THE following three tales require, I think, a short explanation. They differ, in almost every way, from the stories I have already given. They are, in the first place, less legends than drolls, though their subjects are grim enough. They are, besides, less effective as stories. It was probably for this reason that I did not write them out fully from my short notes taken at the time. In the case of all the other tales I did this on arriving home within a day of hearing the stories; but in the case of the following three I had only the rough notes, and have had to write them out from these. At the suggestion of the Editor of Folk-Lore, I have appended in each case the rough notes, so that those who may use them for scientific folk-lore purposes may know exactly the character of the material they are using. I have endeavoured to keep strictly to what I heard, and I have tried to truly present them in all their inconsequence, and even incoherency. All three resemble, at least in parts, those tales which are called “drolls”; and none of them can be said to be looked on by the narrators as in any sense true. The two latter are, I imagine, portions of the same tale, although told me at different times and by different people. I have given titles to these, as the narrators gave none, but otherwise I have added and altered nothing.

{402} Of each, in turn, I would like to say a few words. “The Flying Childer” was told me under that name, though, considering the tale itself, it might as appropriately have been called anything else. I regret to say I can remember little about the person who told it to me; I never knew his name. I met him in a small inn some distance from where I lived, where I had one day to spend an hour; and except that he came from the Wolds, and that I afterwards saw him once or twice driving towards the market-town, I know no more of him. He did not believe in bogles nor witches; but he confessed to a good many superstitions, and to a real dread of the Evil Eye, which he declared he knew to be a true and terrible thing.

He was a poor story-teller, and did not seem to realise the incoherency of the tale. He said quite simply that he did not suppose it was true, but he implied a very strong reservation as to murderers being pursued, after death, by their victims. I also found that he believed—and I think it is not an uncommon theory—that all dead persons are “bogles”, capable of feeling, speaking, appearing to living eyes, and of working good and evil, till corruption has finally completed its work, and the bodies no longer exist.

These two ideas granted as possible beliefs, the tale is no longer quite so uninteresting or absurd as it seems on first sight, and it may be that it was very different in its original form. There can be little doubt that it is either vastly incomplete, or has become confused with another tale, which, perhaps, fills the gap where the true version has been forgotten. However it came to pass, it is certain that the whole episode of the Tailor, the Wise Woman, and the Old Man, is apt to make the reader quote Mr. Kipling, and exclaim, “But that is another story!”

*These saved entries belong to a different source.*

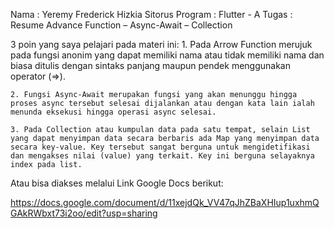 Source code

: Nama		: Yeremy Frederick Hizkia Sitorus
Program	    : Flutter - A 
Tugas		: Resume Advance Function – Async-Await – Collection


3 poin yang saya pelajari pada materi ini:
    1. Pada Arrow Function merujuk pada fungsi anonim yang dapat memiliki nama atau tidak memiliki nama dan biasa ditulis dengan sintaks panjang maupun pendek menggunakan operator (=>).

    2. Fungsi Async-Await merupakan fungsi yang akan menunggu hingga proses async tersebut selesai dijalankan atau dengan kata lain ialah menunda eksekusi hingga operasi async selesai.

    3. Pada Collection atau kumpulan data pada satu tempat, selain List yang dapat menyimpan data secara berbaris ada Map yang menyimpan data secara key-value. Key tersebut sangat berguna untuk mengidetifikasi dan mengakses nilai (value) yang terkait. Key ini berguna selayaknya index pada list.

Atau bisa diakses melalui Link Google Docs berikut:

https://docs.google.com/document/d/11xejdQk_VV47qJhZBaXHIup1uxhmQGAkRWbxt73i2oo/edit?usp=sharing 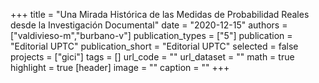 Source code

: +++
title = "Una Mirada Histórica de las Medidas de Probabilidad Reales desde la Investigación Documental"
date = "2020-12-15"
authors = ["valdivieso-m","burbano-v"]
publication_types = ["5"]
publication = "Editorial UPTC"
publication_short = "Editorial UPTC"
selected = false
projects = ["gici"]
tags = []
url_code = ""
url_dataset = ""
math = true
highlight = true
[header]
image = ""
caption = ""
+++
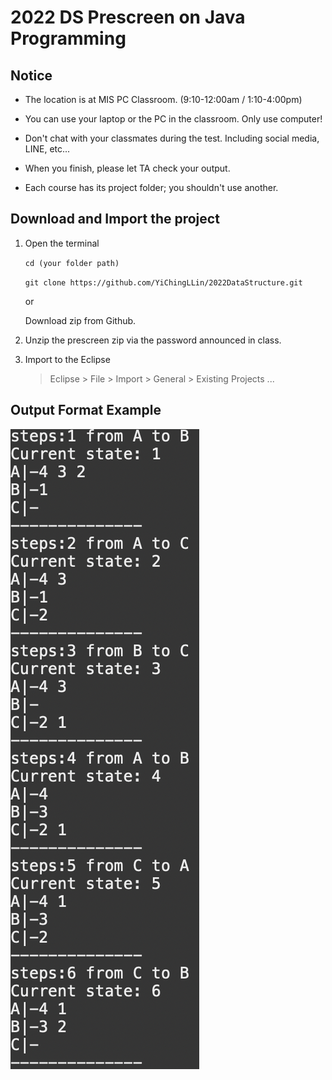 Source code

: # 2022 DS Prescreen on Java Programming

## Notice
- The location is at MIS PC Classroom. (9:10-12:00am / 1:10-4:00pm)

- You can use your laptop or the PC in the classroom. Only use computer!

- Don't chat with your classmates during the test. Including social media, LINE, etc...

- When you finish, please let TA check your output.

- Each course has its project folder; you shouldn't use another.

## Download and Import the project
1.  Open the terminal

    `cd (your folder path)`

    `git clone https://github.com/YiChingLLin/2022DataStructure.git`

    or

    Download zip from Github. 

2. Unzip the prescreen zip via the password announced in class.

3. Import to the Eclipse

    > Eclipse > File > Import > General > Existing Projects ...

## Output Format Example
![alt text](https://github.com/YiChingLLin/2022DSPrescreen/blob/master/output%20example.png)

I should like to add that cutting off the feet and hands of a dead body often occurs in folk-tales, though I cannot remember that it has ever been remarked on. In Lincolnshire, I found it appearing in Jack the Giant-Killer, Beauty {403} and the Beast, and one fragment (I think) of Cinderella, besides “The Flying Childer”; and I have come across it in at least one Scotch tale. Perhaps someone learned in the subject may be able to explain it.

“Fred the Fool” was told me by the same person as the first tale, and needs little explanation. It seems to be a droll, or to resemble one, and I am inclined to think that it is really the first portion of the last tale, which I have called “Sam’l’s Ghost”, though somewhat incorrectly, as the latter is not a Lincolnshire word. This was told me by Fanny, the child who narrated “The Dead Moon”; but she was very much less interested in it, and it is altogether a lower class of story. She knew nothing of the life of “Sam’l”, nor how he came to be burnt.